Start of Provided entries

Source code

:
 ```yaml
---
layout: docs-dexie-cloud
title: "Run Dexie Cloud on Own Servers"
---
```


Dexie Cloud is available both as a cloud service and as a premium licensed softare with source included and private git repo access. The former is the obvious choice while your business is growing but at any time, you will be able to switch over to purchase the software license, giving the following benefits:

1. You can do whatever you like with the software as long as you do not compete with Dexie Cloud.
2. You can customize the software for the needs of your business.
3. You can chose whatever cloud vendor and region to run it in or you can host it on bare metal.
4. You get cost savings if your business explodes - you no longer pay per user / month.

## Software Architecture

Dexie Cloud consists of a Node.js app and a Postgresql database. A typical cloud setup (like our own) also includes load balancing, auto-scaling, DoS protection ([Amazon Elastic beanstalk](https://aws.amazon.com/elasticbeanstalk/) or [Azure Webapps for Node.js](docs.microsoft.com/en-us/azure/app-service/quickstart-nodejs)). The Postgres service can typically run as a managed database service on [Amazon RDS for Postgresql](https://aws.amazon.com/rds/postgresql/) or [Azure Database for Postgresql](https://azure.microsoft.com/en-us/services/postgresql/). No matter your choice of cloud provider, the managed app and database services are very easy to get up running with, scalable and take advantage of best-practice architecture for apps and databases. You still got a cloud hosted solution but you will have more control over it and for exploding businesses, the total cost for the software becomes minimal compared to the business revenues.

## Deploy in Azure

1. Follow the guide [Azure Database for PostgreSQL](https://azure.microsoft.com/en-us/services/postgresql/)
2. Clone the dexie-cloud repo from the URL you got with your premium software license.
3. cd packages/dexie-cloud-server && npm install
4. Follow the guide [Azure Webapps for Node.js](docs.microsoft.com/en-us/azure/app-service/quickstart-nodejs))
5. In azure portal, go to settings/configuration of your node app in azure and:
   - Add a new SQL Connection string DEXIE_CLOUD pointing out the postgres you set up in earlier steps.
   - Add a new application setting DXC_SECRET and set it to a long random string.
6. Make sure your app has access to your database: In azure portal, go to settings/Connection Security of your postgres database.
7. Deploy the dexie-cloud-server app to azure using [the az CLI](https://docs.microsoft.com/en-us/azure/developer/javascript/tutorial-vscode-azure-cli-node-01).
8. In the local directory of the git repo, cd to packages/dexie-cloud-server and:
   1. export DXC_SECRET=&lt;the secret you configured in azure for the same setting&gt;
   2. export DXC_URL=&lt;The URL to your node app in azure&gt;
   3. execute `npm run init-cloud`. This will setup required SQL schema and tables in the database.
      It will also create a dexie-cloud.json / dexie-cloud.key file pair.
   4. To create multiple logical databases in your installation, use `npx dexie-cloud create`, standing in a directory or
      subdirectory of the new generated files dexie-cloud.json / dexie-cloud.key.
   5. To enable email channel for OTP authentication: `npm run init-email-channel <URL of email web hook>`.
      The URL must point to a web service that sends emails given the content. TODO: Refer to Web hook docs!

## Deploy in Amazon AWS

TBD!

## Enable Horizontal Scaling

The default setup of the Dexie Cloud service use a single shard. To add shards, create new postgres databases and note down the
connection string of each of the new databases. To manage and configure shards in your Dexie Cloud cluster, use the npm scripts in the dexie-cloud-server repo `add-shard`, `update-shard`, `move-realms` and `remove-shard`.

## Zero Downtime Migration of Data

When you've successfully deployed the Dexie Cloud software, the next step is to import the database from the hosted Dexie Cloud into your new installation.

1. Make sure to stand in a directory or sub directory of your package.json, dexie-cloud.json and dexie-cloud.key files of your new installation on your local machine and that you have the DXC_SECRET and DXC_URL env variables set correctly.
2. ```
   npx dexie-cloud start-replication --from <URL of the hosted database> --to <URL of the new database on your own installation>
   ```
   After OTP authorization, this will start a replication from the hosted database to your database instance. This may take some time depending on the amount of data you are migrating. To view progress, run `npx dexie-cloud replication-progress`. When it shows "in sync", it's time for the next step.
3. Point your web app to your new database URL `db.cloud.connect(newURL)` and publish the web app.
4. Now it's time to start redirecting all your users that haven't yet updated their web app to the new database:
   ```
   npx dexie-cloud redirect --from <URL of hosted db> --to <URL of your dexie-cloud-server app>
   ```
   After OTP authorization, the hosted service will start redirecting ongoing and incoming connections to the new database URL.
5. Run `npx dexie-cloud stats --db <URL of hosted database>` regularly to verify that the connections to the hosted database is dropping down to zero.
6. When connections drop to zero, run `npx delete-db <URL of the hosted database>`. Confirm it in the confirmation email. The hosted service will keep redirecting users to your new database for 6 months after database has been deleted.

End of Provided entries

About this task: The answer is the full set of records, printed exactly as given.

Output of the exercise:
Source code

:
 ```yaml
---
layout: docs-dexie-cloud
title: "Run Dexie Cloud on Own Servers"
---
```


Dexie Cloud is available both as a cloud service and as a premium licensed softare with source included and private git repo access. The former is the obvious choice while your business is growing but at any time, you will be able to switch over to purchase the software license, giving the following benefits:

1. You can do whatever you like with the software as long as you do not compete with Dexie Cloud.
2. You can customize the software for the needs of your business.
3. You can chose whatever cloud vendor and region to run it in or you can host it on bare metal.
4. You get cost savings if your business explodes - you no longer pay per user / month.

## Software Architecture

Dexie Cloud consists of a Node.js app and a Postgresql database. A typical cloud setup (like our own) also includes load balancing, auto-scaling, DoS protection ([Amazon Elastic beanstalk](https://aws.amazon.com/elasticbeanstalk/) or [Azure Webapps for Node.js](docs.microsoft.com/en-us/azure/app-service/quickstart-nodejs)). The Postgres service can typically run as a managed database service on [Amazon RDS for Postgresql](https://aws.amazon.com/rds/postgresql/) or [Azure Database for Postgresql](https://azure.microsoft.com/en-us/services/postgresql/). No matter your choice of cloud provider, the managed app and database services are very easy to get up running with, scalable and take advantage of best-practice architecture for apps and databases. You still got a cloud hosted solution but you will have more control over it and for exploding businesses, the total cost for the software becomes minimal compared to the business revenues.

## Deploy in Azure

1. Follow the guide [Azure Database for PostgreSQL](https://azure.microsoft.com/en-us/services/postgresql/)
2. Clone the dexie-cloud repo from the URL you got with your premium software license.
3. cd packages/dexie-cloud-server && npm install
4. Follow the guide [Azure Webapps for Node.js](docs.microsoft.com/en-us/azure/app-service/quickstart-nodejs))
5. In azure portal, go to settings/configuration of your node app in azure and:
   - Add a new SQL Connection string DEXIE_CLOUD pointing out the postgres you set up in earlier steps.
   - Add a new application setting DXC_SECRET and set it to a long random string.
6. Make sure your app has access to your database: In azure portal, go to settings/Connection Security of your postgres database.
7. Deploy the dexie-cloud-server app to azure using [the az CLI](https://docs.microsoft.com/en-us/azure/developer/javascript/tutorial-vscode-azure-cli-node-01).
8. In the local directory of the git repo, cd to packages/dexie-cloud-server and:
   1. export DXC_SECRET=&lt;the secret you configured in azure for the same setting&gt;
   2. export DXC_URL=&lt;The URL to your node app in azure&gt;
   3. execute `npm run init-cloud`. This will setup required SQL schema and tables in the database.
      It will also create a dexie-cloud.json / dexie-cloud.key file pair.
   4. To create multiple logical databases in your installation, use `npx dexie-cloud create`, standing in a directory or
      subdirectory of the new generated files dexie-cloud.json / dexie-cloud.key.
   5. To enable email channel for OTP authentication: `npm run init-email-channel <URL of email web hook>`.
      The URL must point to a web service that sends emails given the content. TODO: Refer to Web hook docs!

## Deploy in Amazon AWS

TBD!

## Enable Horizontal Scaling

The default setup of the Dexie Cloud service use a single shard. To add shards, create new postgres databases and note down the
connection string of each of the new databases. To manage and configure shards in your Dexie Cloud cluster, use the npm scripts in the dexie-cloud-server repo `add-shard`, `update-shard`, `move-realms` and `remove-shard`.

## Zero Downtime Migration of Data

When you've successfully deployed the Dexie Cloud software, the next step is to import the database from the hosted Dexie Cloud into your new installation.

1. Make sure to stand in a directory or sub directory of your package.json, dexie-cloud.json and dexie-cloud.key files of your new installation on your local machine and that you have the DXC_SECRET and DXC_URL env variables set correctly.
2. ```
   npx dexie-cloud start-replication --from <URL of the hosted database> --to <URL of the new database on your own installation>
   ```
   After OTP authorization, this will start a replication from the hosted database to your database instance. This may take some time depending on the amount of data you are migrating. To view progress, run `npx dexie-cloud replication-progress`. When it shows "in sync", it's time for the next step.
3. Point your web app to your new database URL `db.cloud.connect(newURL)` and publish the web app.
4. Now it's time to start redirecting all your users that haven't yet updated their web app to the new database:
   ```
   npx dexie-cloud redirect --from <URL of hosted db> --to <URL of your dexie-cloud-server app>
   ```
   After OTP authorization, the hosted service will start redirecting ongoing and incoming connections to the new database URL.
5. Run `npx dexie-cloud stats --db <URL of hosted database>` regularly to verify that the connections to the hosted database is dropping down to zero.
6. When connections drop to zero, run `npx delete-db <URL of the hosted database>`. Confirm it in the confirmation email. The hosted service will keep redirecting users to your new database for 6 months after database has been deleted.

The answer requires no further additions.